NASA astronauts Victor Glover, left, and Michael Hopkins, right, in front of a mock up of the SpaceX Crew Dragon on Aug. 3, 2018 at NASA's Johnson Space Center. (Photo: Emilee Speck/WKMG)
NASA astronauts Victor Glover, left, and Michael Hopkins, right, in front of a mock up of the SpaceX Crew Dragon on Aug. 3, 2018 at NASA's Johnson Space Center. (Photo: Emilee Speck/WKMG)

Astronauts are some of the most driven, level-headed people on Earth but even they aren’t immune to the current events sparking protests around the world in response to the death of George Floyd, a black man killed in Minneapolis police custody, and Breonna Taylor, a black woman killed in a Louisville police officer-involved shooting.

While there aren’t enough minority astronauts at the NASA Astronaut Office -- the number of current African-American astronauts can almost be counted on one hand -- that is certainly changing for the better.

NASA astronauts have an amazing platform to inspire others about space exploration but also to help be a voice for others.

On Friday, what would have marked Taylor’s 27th birthday, NASA astronaut Jeanette Epps shared a message on Twitter in her memory. Epps has been an astronaut since 2009.

NASA astronauts Victor Glover, is among the next four astronauts who will launch on SpaceX’s Crew Dragon, as soon as August 30. He also happens to be one of the few active black astronauts in the NASA Astronaut Corps.

On Friday, following more than a week of protests and mourning for Floyd’s killing Glover offered some wise words and shared how he, his family and his coworkers are talking about race and civil rights.

“My heart is low, my head is level, and my faith is high. So much to process, if you’re struggling, that’s OK,” Glover said in a tweet. “I see you, I am you. Let’s dialogue. Let’s think. Let’s Work. What can I share that’s soul-stirring, informing, or encouraging you right now?”

The busy astronaut took time to engage with people who had questions or answers about what they can do to help the current situation.

He offered some advice for people who might be feeling frustrated or hurt.

Here’s Glover’s three-step plan:

Step 1. Get off your computer, check on someone (trust me you need this)!

Step 2. Exercise, meditate, or pray (maybe all 3)

Step 3. When you can, reply with your words, articles, data, songs, or other media that is worth sharing and I will share.

Sounds like a pretty good plan. You can read Glover’s full remarks starting with the Twitter thread below.
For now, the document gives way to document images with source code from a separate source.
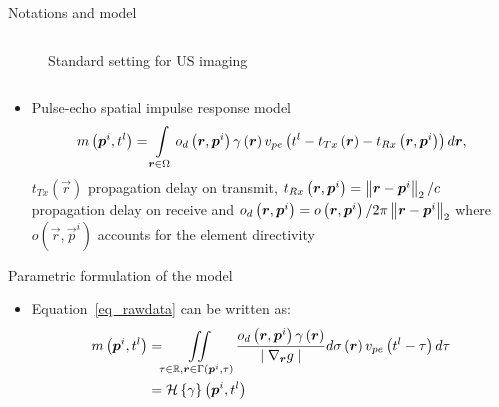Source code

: {\begin{block}{Notations and model}
\begin{columns}
		\begin{column}{.52\textwidth} %
			\centering
			\begin{figure}
				{\footnotesize
				}
				\caption{Standard setting for US imaging}
			\end{figure}
		\end{column}
	\end{columns} %
	
	\begin{itemize}
		\item Pulse-echo spatial impulse response model~\cite{Stepanishen1971}
		\begin{equation}
		\label{eq_rawdata}
		m\left(\bm{p}^i, t^l\right)  = \int \limits_{\bm{r} \in \Omega} o_d \left(\bm{r}, \bm{p}^i\right) \gamma \left(\bm{r}\right) \nonumber v_{pe} \left(t^l - t_{Tx} \left(\bm{r}\right) - t_{Rx} \left( \bm{r}, \bm{p}^i \right) \right)  d\bm{r},
		\end{equation} 
		$t_{Tx} \left(\vec{r}\right)$ propagation delay on transmit, $t_{Rx} \left( \bm{r}, \bm{p}^i  \right) = \left\lVert\bm{r} - \bm{p}^i\right\rVert_{2} / c$ propagation delay on receive and $o_d \left(\bm{r}, \bm{p}^i\right) = o \left(\bm{r}, \bm{p}^i\right) / 2 \pi \left\lVert\bm{r} - \bm{p}^i\right\rVert_{2}$ where $o \left(\vec{r}, \vec{p}^i\right)$ accounts for the element directivity~\cite{Selfridge1980}
	\end{itemize}
\end{block}
\vfill 
\begin{block}{Parametric formulation of the model}
\begin{itemize}
	\item Equation~\eqref{eq_rawdata} can be written as:
	\begin{align}
	\label{eq_inv_problem_cont_domain}
	m\left(\vec{p}^i, t^l\right) &= \iint \limits_{ \tau \in \R, \vec{r} \in \Gamma\left(\vec{p}^i, \tau\right)} \frac{o_d\left(\vec{r}, \vec{p}^i\right)\reflectivity \left(\vec{r}\right)}{\mid \nabla_{\vec{r}} g \mid} d \sigma \left(\vec{r}\right) v_{pe} \left(t^l - \tau\right) d \tau \nonumber \\
	&= \mathcal{H}\left\lbrace \reflectivity\right\rbrace \left(\vec{p}^i, t^l\right) 

\end{align}
\end{itemize}
\end{block}}
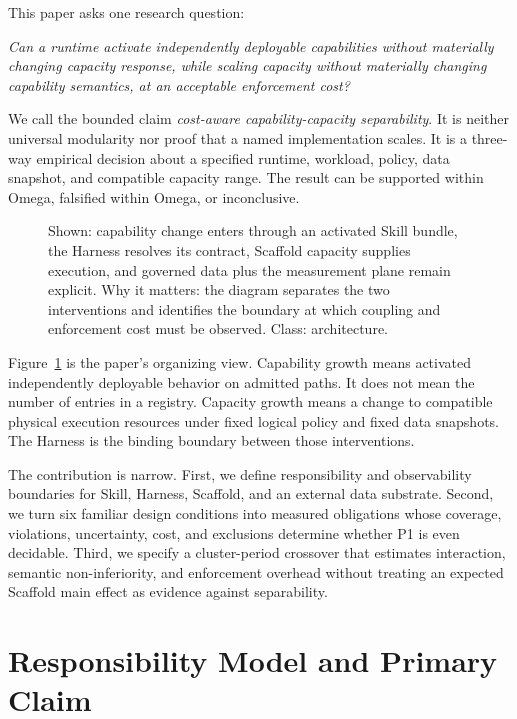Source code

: This paper asks one research question:

\textit{Can a runtime activate independently deployable capabilities without materially changing capacity response, while scaling capacity without materially changing capability semantics, at an acceptable enforcement cost?}

We call the bounded claim \textit{cost-aware capability-capacity separability}. It is neither universal modularity nor proof that a named implementation scales. It is a three-way empirical decision about a specified runtime, workload, policy, data snapshot, and compatible capacity range. The result can be supported within Omega, falsified within Omega, or inconclusive.

\begin{figure}[t]
\centering
\caption{Shown: capability change enters through an activated Skill bundle, the Harness resolves its contract, Scaffold capacity supplies execution, and governed data plus the measurement plane remain explicit. Why it matters: the diagram separates the two interventions and identifies the boundary at which coupling and enforcement cost must be observed. Class: architecture.}
\label{fig:dual-scaling}
\end{figure}

Figure~\ref{fig:dual-scaling} is the paper's organizing view. Capability growth means activated independently deployable behavior on admitted paths. It does not mean the number of entries in a registry. Capacity growth means a change to compatible physical execution resources under fixed logical policy and fixed data snapshots. The Harness is the binding boundary between those interventions.

The contribution is narrow. First, we define responsibility and observability boundaries for Skill, Harness, Scaffold, and an external data substrate. Second, we turn six familiar design conditions into measured obligations whose coverage, violations, uncertainty, cost, and exclusions determine whether P1 is even decidable. Third, we specify a cluster-period crossover that estimates interaction, semantic non-inferiority, and enforcement overhead without treating an expected Scaffold main effect as evidence against separability.

\section{Responsibility Model and Primary Claim}
\label{sec:model}

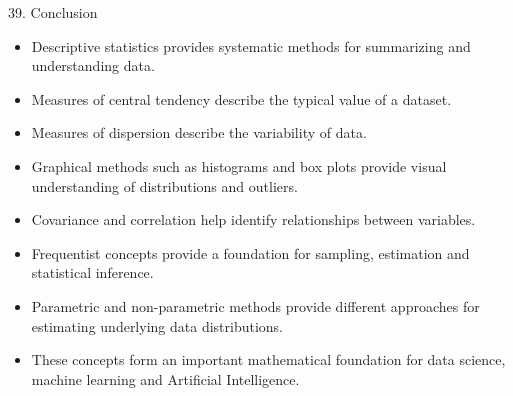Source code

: 
\begin{frame}{39. Conclusion}

\begin{itemize}

    \item Descriptive statistics provides systematic methods for
    summarizing and understanding data.

    \item Measures of central tendency describe the typical value
    of a dataset.

    \item Measures of dispersion describe the variability of data.

    \item Graphical methods such as histograms and box plots
    provide visual understanding of distributions and outliers.

    \item Covariance and correlation help identify relationships
    between variables.

    \item Frequentist concepts provide a foundation for
    sampling, estimation and statistical inference.

    \item Parametric and non-parametric methods provide different
    approaches for estimating underlying data distributions.

    \item These concepts form an important mathematical foundation
    for data science, machine learning and Artificial Intelligence.

\end{itemize}

\end{frame}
As for the change that needs to happen, Glover said if people work together and unify a movement it can happen.

“We don’t have to agree on every detail, but we need to agree on an end state,” he tweeted.

Glover said employees at NASA hosted “a maxed out virtual town-hall on current events and justice. It’s so enlightening and encouraging. THANK YOU to those that made it happen, to those that were vulnerable, and to the supervisors for supporting your workforce.”

Glover said he is inspired by the honest and civil conversations happening.